Now, what I am talking about does not concern only the next life, because God’s mercy brings a cure already in our earthly existence, so that already in this world there is the possibility of peace for some and desperation for others. God is merciful, the Mystery is a mercy that brings with it the cross—a cross that for one side is a destiny of punishment, penance, and humility in a path within peace, for the other is a mystery of boundless rage.
Thus in mercy, the face of the American soldier is identical to that of the Iraqi soldier who finds himself looking into the barrel of the cannon that will shatter him to bits. They are the same; they are no longer one against the other. What a great mystery! In mercy is achieved the vantage of love, which goes all the way to forgiveness. If it does not go this far, everything is a lie; and reason gets encysted in a contradiction: one side accuses the other or accuses himself, ending up in a pure state of desperation.
Salvation is given by following Christ, by identification with His feeling about man and invoking the grace that man may do with his freedom what Christ did with His: abandon his own mortal weakness in the hands of the mercy of the Father, that is to say, of the Mystery of being.
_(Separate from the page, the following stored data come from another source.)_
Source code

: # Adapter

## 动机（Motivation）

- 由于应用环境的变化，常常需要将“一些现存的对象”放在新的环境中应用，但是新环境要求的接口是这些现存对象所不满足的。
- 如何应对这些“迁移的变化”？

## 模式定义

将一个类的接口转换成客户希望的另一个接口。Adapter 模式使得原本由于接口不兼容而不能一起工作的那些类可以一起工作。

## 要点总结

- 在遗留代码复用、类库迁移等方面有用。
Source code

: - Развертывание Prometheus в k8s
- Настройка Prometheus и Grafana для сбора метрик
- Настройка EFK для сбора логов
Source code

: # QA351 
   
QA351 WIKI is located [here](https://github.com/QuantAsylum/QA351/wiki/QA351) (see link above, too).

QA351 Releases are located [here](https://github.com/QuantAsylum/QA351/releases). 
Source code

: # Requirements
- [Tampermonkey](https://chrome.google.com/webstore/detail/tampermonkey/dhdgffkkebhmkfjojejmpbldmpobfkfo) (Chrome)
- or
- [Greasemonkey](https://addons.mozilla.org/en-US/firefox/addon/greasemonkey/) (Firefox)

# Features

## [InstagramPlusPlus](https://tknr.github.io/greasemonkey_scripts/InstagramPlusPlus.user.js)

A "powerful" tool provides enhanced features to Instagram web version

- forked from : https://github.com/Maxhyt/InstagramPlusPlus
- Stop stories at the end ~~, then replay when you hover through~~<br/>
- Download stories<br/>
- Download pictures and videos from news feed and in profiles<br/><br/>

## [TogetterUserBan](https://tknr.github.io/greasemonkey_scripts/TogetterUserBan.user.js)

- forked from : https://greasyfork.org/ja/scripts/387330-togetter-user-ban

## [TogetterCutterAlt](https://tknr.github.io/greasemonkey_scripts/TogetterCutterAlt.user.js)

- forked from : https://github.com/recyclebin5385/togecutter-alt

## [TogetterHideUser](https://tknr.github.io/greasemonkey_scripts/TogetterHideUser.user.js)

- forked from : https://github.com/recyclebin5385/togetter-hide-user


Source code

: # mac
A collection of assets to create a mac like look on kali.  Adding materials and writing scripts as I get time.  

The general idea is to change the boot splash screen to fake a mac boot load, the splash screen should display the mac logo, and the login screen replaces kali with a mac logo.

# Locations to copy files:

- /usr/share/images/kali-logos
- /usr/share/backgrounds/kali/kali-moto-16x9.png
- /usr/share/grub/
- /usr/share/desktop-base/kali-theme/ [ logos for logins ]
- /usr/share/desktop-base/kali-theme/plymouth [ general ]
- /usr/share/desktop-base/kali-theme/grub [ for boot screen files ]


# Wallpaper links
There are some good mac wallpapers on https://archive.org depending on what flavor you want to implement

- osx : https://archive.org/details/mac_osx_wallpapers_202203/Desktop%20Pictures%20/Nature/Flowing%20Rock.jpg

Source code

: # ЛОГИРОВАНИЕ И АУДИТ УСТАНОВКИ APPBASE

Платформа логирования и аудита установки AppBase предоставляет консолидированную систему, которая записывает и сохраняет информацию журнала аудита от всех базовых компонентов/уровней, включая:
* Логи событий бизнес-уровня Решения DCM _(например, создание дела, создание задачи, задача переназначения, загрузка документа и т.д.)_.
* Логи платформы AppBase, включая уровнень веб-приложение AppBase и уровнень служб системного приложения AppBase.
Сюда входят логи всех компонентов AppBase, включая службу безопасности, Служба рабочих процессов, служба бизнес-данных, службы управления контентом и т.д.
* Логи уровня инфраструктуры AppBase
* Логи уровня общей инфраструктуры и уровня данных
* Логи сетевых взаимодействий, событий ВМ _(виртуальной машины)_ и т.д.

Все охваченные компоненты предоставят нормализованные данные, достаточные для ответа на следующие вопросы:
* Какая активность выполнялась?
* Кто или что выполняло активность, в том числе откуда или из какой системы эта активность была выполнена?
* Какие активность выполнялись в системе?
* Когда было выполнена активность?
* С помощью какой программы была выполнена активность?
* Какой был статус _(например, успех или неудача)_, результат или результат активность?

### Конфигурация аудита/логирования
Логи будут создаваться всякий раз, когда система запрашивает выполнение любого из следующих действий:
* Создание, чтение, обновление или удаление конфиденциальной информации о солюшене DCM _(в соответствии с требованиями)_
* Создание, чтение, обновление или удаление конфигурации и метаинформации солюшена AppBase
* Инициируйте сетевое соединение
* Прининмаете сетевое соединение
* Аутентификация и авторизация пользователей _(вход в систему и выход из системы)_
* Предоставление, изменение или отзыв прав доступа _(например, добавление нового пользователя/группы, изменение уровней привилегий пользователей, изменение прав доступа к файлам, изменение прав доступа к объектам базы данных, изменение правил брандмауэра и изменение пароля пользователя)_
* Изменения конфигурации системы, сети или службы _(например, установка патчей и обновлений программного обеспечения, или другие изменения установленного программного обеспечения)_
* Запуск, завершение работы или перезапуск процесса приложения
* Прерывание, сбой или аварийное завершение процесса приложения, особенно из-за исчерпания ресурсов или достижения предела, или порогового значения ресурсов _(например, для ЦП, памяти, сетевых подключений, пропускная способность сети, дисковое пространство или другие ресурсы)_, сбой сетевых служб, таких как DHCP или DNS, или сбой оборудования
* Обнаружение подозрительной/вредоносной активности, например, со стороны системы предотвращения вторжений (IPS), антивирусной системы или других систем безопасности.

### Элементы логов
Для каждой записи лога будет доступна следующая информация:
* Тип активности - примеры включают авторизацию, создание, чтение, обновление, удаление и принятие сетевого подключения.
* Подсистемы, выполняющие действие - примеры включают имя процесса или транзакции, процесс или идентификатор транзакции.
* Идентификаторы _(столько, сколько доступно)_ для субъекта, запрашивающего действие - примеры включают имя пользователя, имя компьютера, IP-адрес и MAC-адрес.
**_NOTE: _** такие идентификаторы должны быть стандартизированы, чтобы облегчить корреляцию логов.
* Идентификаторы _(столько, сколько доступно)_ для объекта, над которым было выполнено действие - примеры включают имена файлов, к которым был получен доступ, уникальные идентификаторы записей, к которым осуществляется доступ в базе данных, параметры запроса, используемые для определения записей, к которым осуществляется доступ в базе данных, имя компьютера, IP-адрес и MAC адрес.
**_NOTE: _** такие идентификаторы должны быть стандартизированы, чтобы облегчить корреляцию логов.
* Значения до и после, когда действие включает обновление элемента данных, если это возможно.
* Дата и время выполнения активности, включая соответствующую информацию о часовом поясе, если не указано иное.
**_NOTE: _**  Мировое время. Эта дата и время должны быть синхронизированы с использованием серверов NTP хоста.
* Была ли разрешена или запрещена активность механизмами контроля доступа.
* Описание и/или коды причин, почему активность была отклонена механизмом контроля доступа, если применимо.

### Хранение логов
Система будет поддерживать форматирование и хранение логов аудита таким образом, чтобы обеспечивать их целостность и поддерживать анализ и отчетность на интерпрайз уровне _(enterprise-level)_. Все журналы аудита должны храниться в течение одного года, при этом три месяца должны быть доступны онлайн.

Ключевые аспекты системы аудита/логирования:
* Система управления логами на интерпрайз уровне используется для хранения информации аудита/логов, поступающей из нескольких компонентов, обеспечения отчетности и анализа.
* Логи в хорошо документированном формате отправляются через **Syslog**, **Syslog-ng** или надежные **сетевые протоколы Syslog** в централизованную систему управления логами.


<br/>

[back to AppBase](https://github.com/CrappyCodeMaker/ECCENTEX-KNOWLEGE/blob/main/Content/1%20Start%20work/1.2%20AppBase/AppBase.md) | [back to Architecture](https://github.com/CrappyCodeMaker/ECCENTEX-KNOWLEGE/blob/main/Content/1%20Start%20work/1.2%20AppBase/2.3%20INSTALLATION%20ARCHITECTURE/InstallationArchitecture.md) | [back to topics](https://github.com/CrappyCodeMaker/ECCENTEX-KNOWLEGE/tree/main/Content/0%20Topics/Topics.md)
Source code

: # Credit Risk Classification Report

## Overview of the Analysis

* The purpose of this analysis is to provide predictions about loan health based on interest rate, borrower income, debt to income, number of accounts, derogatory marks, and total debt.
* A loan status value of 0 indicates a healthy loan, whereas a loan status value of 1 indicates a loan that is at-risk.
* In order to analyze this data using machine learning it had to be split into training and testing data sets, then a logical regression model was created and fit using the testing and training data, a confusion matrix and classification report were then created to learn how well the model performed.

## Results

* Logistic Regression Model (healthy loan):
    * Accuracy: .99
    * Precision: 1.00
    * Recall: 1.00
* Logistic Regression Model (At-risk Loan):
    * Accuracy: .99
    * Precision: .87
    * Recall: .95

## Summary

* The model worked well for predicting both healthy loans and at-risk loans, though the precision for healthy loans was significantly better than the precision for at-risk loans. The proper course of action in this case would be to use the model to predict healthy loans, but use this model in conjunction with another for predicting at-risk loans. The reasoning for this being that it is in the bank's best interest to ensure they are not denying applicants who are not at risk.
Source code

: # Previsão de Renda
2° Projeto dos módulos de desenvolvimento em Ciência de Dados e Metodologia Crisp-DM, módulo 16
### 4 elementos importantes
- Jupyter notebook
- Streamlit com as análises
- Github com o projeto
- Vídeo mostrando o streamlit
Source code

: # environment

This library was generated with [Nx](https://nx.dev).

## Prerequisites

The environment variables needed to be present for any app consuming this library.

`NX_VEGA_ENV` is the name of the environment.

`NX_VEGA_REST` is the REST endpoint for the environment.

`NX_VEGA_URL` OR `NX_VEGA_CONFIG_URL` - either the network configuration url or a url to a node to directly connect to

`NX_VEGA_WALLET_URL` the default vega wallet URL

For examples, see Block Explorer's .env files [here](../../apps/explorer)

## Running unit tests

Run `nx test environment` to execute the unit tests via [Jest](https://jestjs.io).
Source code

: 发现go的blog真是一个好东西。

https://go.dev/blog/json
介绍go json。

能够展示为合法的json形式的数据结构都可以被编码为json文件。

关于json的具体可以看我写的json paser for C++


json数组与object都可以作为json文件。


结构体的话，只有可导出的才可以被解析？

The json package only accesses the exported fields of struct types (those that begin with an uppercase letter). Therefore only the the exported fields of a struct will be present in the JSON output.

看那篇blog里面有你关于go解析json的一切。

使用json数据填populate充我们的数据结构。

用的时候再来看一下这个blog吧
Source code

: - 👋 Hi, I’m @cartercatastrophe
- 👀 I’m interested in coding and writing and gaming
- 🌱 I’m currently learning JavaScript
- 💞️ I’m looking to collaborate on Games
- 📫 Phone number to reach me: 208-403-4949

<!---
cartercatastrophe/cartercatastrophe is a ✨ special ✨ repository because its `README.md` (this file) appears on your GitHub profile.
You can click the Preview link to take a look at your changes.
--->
Think of the Psalms or the words of the prophets in the Bible. God intervenes in the journey of the people with a prophecy or with authority and says, for example: “I chastise you! You are chastised, my people!” Or He uses the prophet to speak to the people, tremulous because they are oppressed by a pagan master, and the prophet Nehemiah says: God is stronger, He is the Lord of everything, therefore “Do not be grieved, for the joy of the Lord is your strength” (Nehemiah 8:10). He is speaking about God who brings good, beauty, kindness, in which the people finds the energy for judging what happens.
When a people is going through a bad or painful moment in its history, it can give a judgment on what is just or not in the degree to which it is educated: if it is taught, if it has a guided path, if it is pointed in the right direction, then by following its teachers it can say Yes or No to historical—historically clear—evidence. In these times, the Pope has adequate reasons for saying No to the war, even if the war is waged by people who by themselves would be right to wage it. Therefore let us keep what the Pope says in consideration, because the judgment rests with persons who have been educated to consider what happens from the point of view of the law of God and the memory of the people. John Paul II, after having said that it is wrong to wage war—wrong because there is not an adequate reason—added, “God will judge you,” which is a way of warning those who hold a responsibility to history for the future of the world (this is the reason why we feel above all profound pity for those who have taken onto themselves the terrible responsibility of war).
Certainly, my mother would never have indicated as a reason in favor of war the one that its supporters put forth. But neither would she have followed those who oppose it because of a contrary political calculation. Looking at both sides, my mother would have concluded, “Let us pray to the Lord that He may help us.” And this judgment would have left her serene—not because she was indifferent, but because she was certain that God is the Lord of everything, that everything leads to a destiny of good—in the face of any grave moment in history.